Since their popularization by the Polish-born mathematician Mandelbrot [49], the idea of fractals has roused curiosity and has now been applied in various fields to examine the self-similarity and Hausdorff dimension of an object [50]. Mandelbrot [51] used fractals to study the behavior of cotton prices and discovered that commodity prices follow self-similar complicated patterns rather than being random. Primarily, there are two types of fractal-based methodologies, i.e., mono-fractal and multifractality. The anti-persistent or persistent behavior, also known as long-memory features, were mainly studied by mono-fractals. However, scholars later found that financial markets have complex multi-scale properties, which present a challenge for mono-fractality. Multifractality, according to Mandelbrot [52], may quantify the complexity of financial time series better than mono-fractality and it has a wider use in empirical studies such as physics [53,54], chemistry [55,56] (10–11), biology [57,58], hydrology [59], environment [60], linguistics [61], physiology [62], psychology [63,64], behavioral sciences [65] economics [66] and even in music [67].

At the same time, several researchers recognize multifractality in energy markets as a stylized fact [68]. Multifractal dynamics, for example, give us a new model with appealing stochastic qualities that can reproduce some stylized facts including volatility clustering, fat tails, multi-scaling, and long-term dependence [69]. However, the combinatorial character of older versions of multifractal models, as well as their non-stationarity due to the constraint to a finite interval, limit their practical application.

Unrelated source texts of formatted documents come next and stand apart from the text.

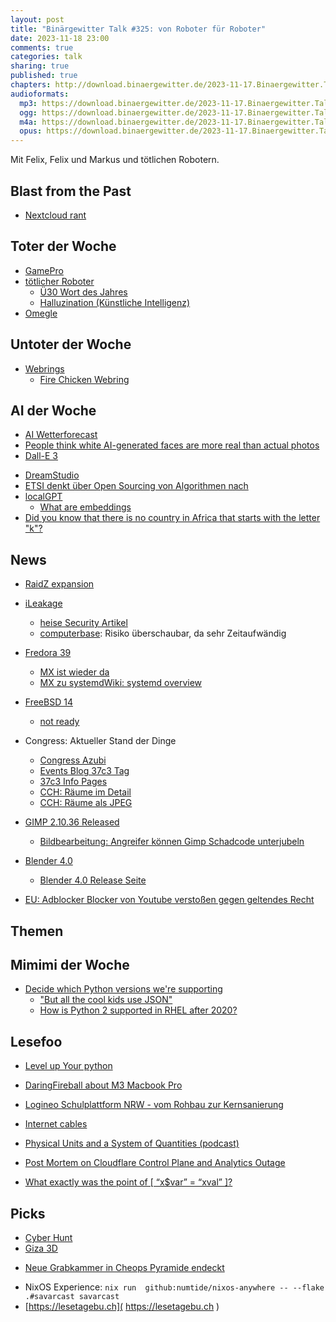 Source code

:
 ```yaml
---
layout: post
title: "Binärgewitter Talk #325: von Roboter für Roboter"
date: 2023-11-18 23:00
comments: true
categories: talk
sharing: true
published: true
chapters: http://download.binaergewitter.de/2023-11-17.Binaergewitter.Talk.325.chapters.txt
audioformats:
  mp3: https://download.binaergewitter.de/2023-11-17.Binaergewitter.Talk.325.mp3
  ogg: https://download.binaergewitter.de/2023-11-17.Binaergewitter.Talk.325.ogg
  m4a: https://download.binaergewitter.de/2023-11-17.Binaergewitter.Talk.325.m4a
  opus: https://download.binaergewitter.de/2023-11-17.Binaergewitter.Talk.325.opus
---
```

Mit Felix, Felix und Markus und tötlichen Robotern.

## Blast from the Past

- [Nextcloud rant]( https://blog.binaergewitter.de/2023/11/02/binaergewitter-talk-number-324-keller#isso-2334 )

## Toter der Woche
- [GamePro]( https://www.gamestar.de/artikel/byebye-gamepro-magazin,3403495.html )
- [tötlicher Roboter](https://www.heise.de/news/Verwechslung-mit-Gemuesekiste-Roboter-toetet-Techniker-9357055.html )
  - [Ü30 Wort des Jahres]( https://arstechnica.com/information-technology/2023/11/thanks-to-ai-hallucinate-is-cambridge-dictionarys-word-of-the-year-for-2023/ )
  - [Halluzination (Künstliche Intelligenz)]( https://de.wikipedia.org/wiki/Halluzination_(K%C3%BCnstliche_Intelligenz) )
- [Omegle]( https://www.omegle.com/ )

## Untoter der Woche
- [Webrings]( https://arne.me/articles/we-need-to-bring-back-webrings )
  * [Fire Chicken Webring]( https://github.com/bahlo/firechicken.club )

## AI der Woche

- [AI Wetterforecast]( https://arstechnica.com/science/2023/11/ai-outperforms-conventional-weather-forecasting-for-the-first-time-google-study/ )
- [People think white AI-generated faces are more real than actual photos]( https://arstechnica.com/information-technology/2023/11/people-think-white-ai-generated-faces-are-more-real-than-actual-photos-study-says/ )
- [Dall-E 3]( https://arstechnica.com/information-technology/2023/11/from-toy-to-tool-dall-e-3-is-a-wake-up-call-for-visual-artists-and-the-rest-of-us/ )
 * [DreamStudio]( https://beta.dreamstudio.ai/generate )
 * [ETSI denkt über Open Sourcing von Algorithmen nach]( https://www.theregister.com/2023/10/12/etsi_tetra_open_source/ )
 * [localGPT]( https://github.com/PromtEngineer/localGPT )
   * [What are embeddings]( https://simonwillison.net/2023/Oct/23/embeddings/ )
* [Did you know that there is no country in Africa that starts with the letter "k"?]( https://news.ycombinator.com/item?id=37145312 )

## News

- [RaidZ expansion]( https://github.com/openzfs/zfs/pull/15022 )
- [iLeakage]( https://ileakage.com/ )
  * [heise Security Artikel]( https://www.heise.de/news/iLeakage-Schutz-vor-Spectre-Seitenkanalangriff-in-Safari-unzureichend-9344659.html )
  * [computerbase]( https://www.computerbase.de/2023-10/ileakage-x-safari-spectre-nun-auch-bei-apple-cpus-ein-thema/ ): Risiko überschaubar, da sehr Zeitaufwändig
- [Fredora 39]( https://www.theregister.com/2023/11/09/fedora_39_released/ )
  - [MX ist wieder da]( https://forums.theregister.com/forum/all/2023/11/09/fedora_39_released/ )
  - [MX zu systemd]( https://mxlinux.org/wiki/system/systemd/ )[Wiki: systemd overview]( https://mxlinux.org/wiki/system/systemd-overview/ )
- [FreeBSD 14]( https://www.freebsd.org/releases/14.0R/schedule/ )
  * [not ready]( https://lists.freebsd.org/archives/freebsd-stable/2023-November/001662.html )

- Congress: Aktueller Stand der Dinge
  * [Congress Azubi](https://chaos.social/@piko/111393028837167828)
  * [Events Blog 37c3 Tag]( https://events.ccc.de/category/37c3/ )
  * [37c3 Info Pages]( https://events.ccc.de/congress/2023/infos/ )
  * [CCH: Räume im Detail]( https://www.cch.de/planen/raeume-flaechen/unsere-raeume-im-detail )
  * [CCH: Räume als JPEG]( https://www.cch.de/planen/raeume-flaechen/auf-einen-blick )
- [GIMP 2.10.36 Released]( https://www.gimp.org/news/2023/11/07/gimp-2-10-36-released/ )
  * [Bildbearbeitung: Angreifer können Gimp Schadcode unterjubeln]( https://www.heise.de/news/Bildbearbeitung-Angreifer-koennen-Gimp-Schadcode-unterjubeln-9531394.html )
  
- [ Blender 4.0]( https://wiki.blender.org/wiki/Reference/Release_Notes/4.0 )
  * [Blender 4.0 Release Seite]( https://www.blender.org/download/releases/4-0/ )
- [EU: Adblocker Blocker von Youtube verstoßen gegen geltendes Recht]( https://www.wired.com/story/youtube-ad-blocker-detection-eu-privacy-law/ )

## Themen


## Mimimi der Woche
- [Decide which Python versions we're supporting]( https://github.com/google/flatbuffers/issues/6329 )
  - ["But all the cool kids use JSON"]( https://flatbuffers.dev/ )
  - [How is Python 2 supported in RHEL after 2020?]( https://access.redhat.com/solutions/4455511 )

## Lesefoo

- [Level up Your python]( https://henryiii.github.io/level-up-your-python/notebooks/0%20Intro.html )
- [DaringFireball about M3 Macbook Pro]( https://daringfireball.net/2023/11/the_2023_m3_macbook_pros )

- [Logineo Schulplattform NRW - vom Rohbau zur Kernsanierung]( https://www.heise.de/hintergrund/Missing-Link-Schulplattform-Logineo-NRW-vom-Rohbau-zur-Kernsanierung-9329370.html )

- [Internet cables]( https://www.cnet.com/home/internet/features/the-secret-life-of-the-500-cables-that-run-the-internet/ )
- [Physical Units and a System of Quantities (podcast)]( https://cppcast.com/physical_units_and_a_system_of_quantities/ )
- [Post Mortem on Cloudflare Control Plane and Analytics Outage]( https://blog.cloudflare.com/post-mortem-on-cloudflare-control-plane-and-analytics-outage/ )
- [What exactly was the point of [ “x$var” = “xval” ]?]( https://www.vidarholen.net/contents/blog/?p=1035 )

## Picks

- [Cyber Hunt]( https://cyb.farm/newgame.html )
- [Giza 3D]( http://giza.fas.harvard.edu/giza3d/ )
* [Neue Grabkammer in Cheops Pyramide endeckt]( https://www.tagesschau.de/wissen/forschung/cheops-pyramide-neuer-raum-entdeckt-aegypten-101.html )
- NixOS Experience: `nix run  github:numtide/nixos-anywhere -- --flake .#savarcast savarcast`
- [https://lesetagebu.ch]( https://lesetagebu.ch )

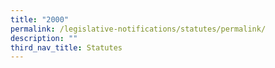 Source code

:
 ```yaml
---
title: "2000"
permalink: /legislative-notifications/statutes/permalink/
description: ""
third_nav_title: Statutes
---
```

The pioneer methodologies involved rescaled range analysis (R/S) [70] and detrended fluctuation analysis (DFA) [71] for mono-fractality. However, R/S is prone to causing the bias error because of its vulnerability to short-range dependence (Lo, [72]). Hence, DFA compared to R/S and other above-mentioned methodologies has the benefit of long-range correlation detection in non-stationary time series. Furthermore, it eliminates the spurious analysis of long-range correlations, which is a non-stationary artifact [73].

Later, an extension of the DFA, i.e., multifractal detrended fluctuation analysis (MFDFA) by Kantelhardt, et al. [74] was derived, and this has been employed to examine the multifractality of various financial time series such as crude oil [75], stock markets [76,77,78], cryptocurrencies [79], and even sin markets [80]. Meanwhile, based on the concept of the DFA, Podobnik, et al. [81] developed the detrended cross-correlation analysis (DCCA) to examine the long-range cross-correlations between two non-stationary time series, which has been applied to various analyses [82,83]. However, it is easy to obtain $\mathsf{\lambda }$ as a scaling exponent in the case of the DCCA, but it lacks complete interpretation and severely distorts or even spuriously amplifies multifractal cross-correlation measures. To overcome this issue, Zhou [84] proposed the multifractal detrended cross-correlation analysis (MF-DCCA) by combining the DCCA and MFDFA, which has lately become popular [85,86,87]. The MF-DCCA approach can detect and quantify subtle features of multifractal cross-correlations between two financial time series. Furthermore, the multifractal spectrum analysis in the MF-DCCA quantifies the multifractal intensity of cross-correlations and explains the time series’ internal complexity and local properties.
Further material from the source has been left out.